- [Task to complete]: Among the lines below, how many have the word "before"? The reply is that number alone.

---------- Provided information ----------

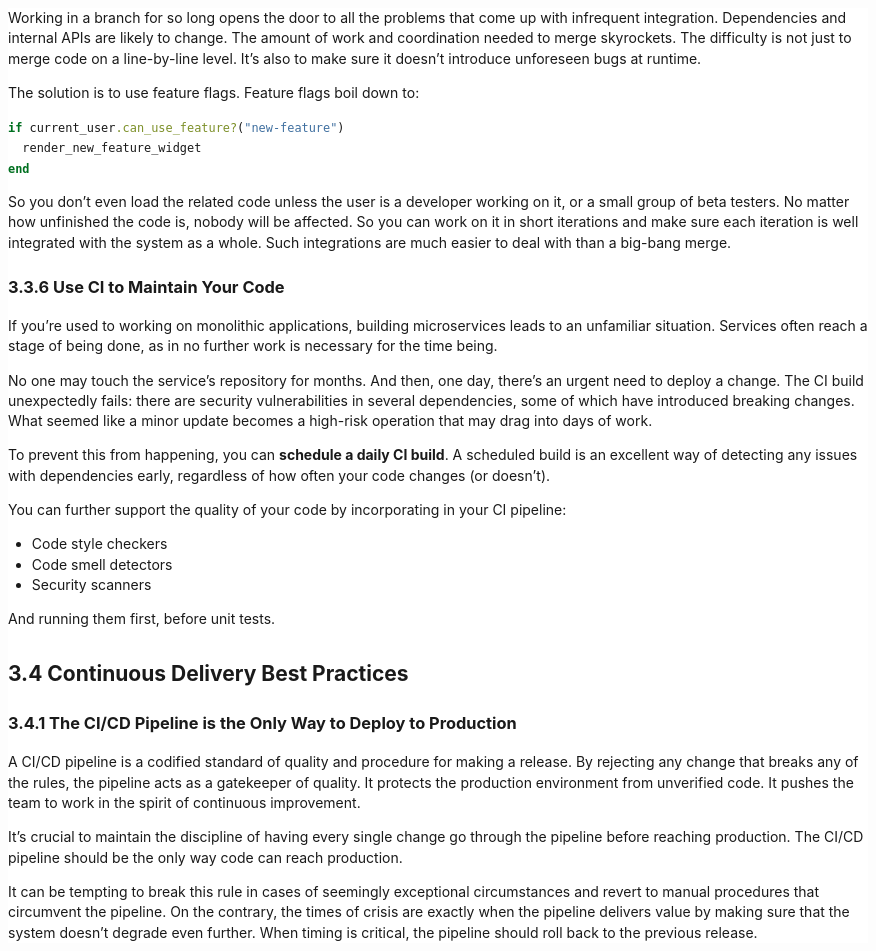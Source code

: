 Working in a branch for so long opens the door to all the problems that come up with infrequent integration. Dependencies and internal APIs are likely to change. The amount of work and coordination needed to merge skyrockets. The difficulty is not just to merge code on a line-by-line level. It’s also to make sure it doesn’t introduce unforeseen bugs at runtime.

The solution is to use feature flags. Feature flags boil down to:

```ruby
if current_user.can_use_feature?("new-feature")
  render_new_feature_widget
end
```

So you don’t even load the related code unless the user is a developer working on it, or a small group of beta testers. No matter how unfinished the code is, nobody will be affected. So you can work on it in short iterations and make sure each iteration is well integrated with the system as a whole. Such integrations are much easier to deal with than a big-bang merge.

### 3.3.6 Use CI to Maintain Your Code

If you’re used to working on monolithic applications, building microservices leads to an unfamiliar situation. Services often reach a stage of being done, as in no further work is necessary for the time being.

No one may touch the service’s repository for months. And then, one day, there’s an urgent need to deploy a change. The CI build unexpectedly fails: there are security vulnerabilities in several dependencies, some of which have introduced breaking changes. What seemed like a minor update becomes a high-risk operation that may drag into days of work.

To prevent this from happening, you can **schedule a daily CI build**. A scheduled build is an excellent way of detecting any issues with dependencies early, regardless of how often your code changes (or doesn’t).

You can further support the quality of your code by incorporating in your CI pipeline:

- Code style checkers
- Code smell detectors
- Security scanners

And running them first, before unit tests.

## 3.4 Continuous Delivery Best Practices

### 3.4.1 The CI/CD Pipeline is the Only Way to Deploy to Production

A CI/CD pipeline is a codified standard of quality and procedure for making a release. By rejecting any change that breaks any of the rules, the pipeline acts as a gatekeeper of quality. It protects the production environment from unverified code. It pushes the team to work in the spirit of continuous improvement.

It’s crucial to maintain the discipline of having every single change go through the pipeline before reaching production. The CI/CD pipeline should be the only way code can reach production.

It can be tempting to break this rule in cases of seemingly exceptional circumstances and revert to manual procedures that circumvent the pipeline. On the contrary, the times of crisis are exactly when the pipeline delivers value by making sure that the system doesn’t degrade even further. When timing is critical, the pipeline should roll back to the previous release.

----------

- [Your solution]: 2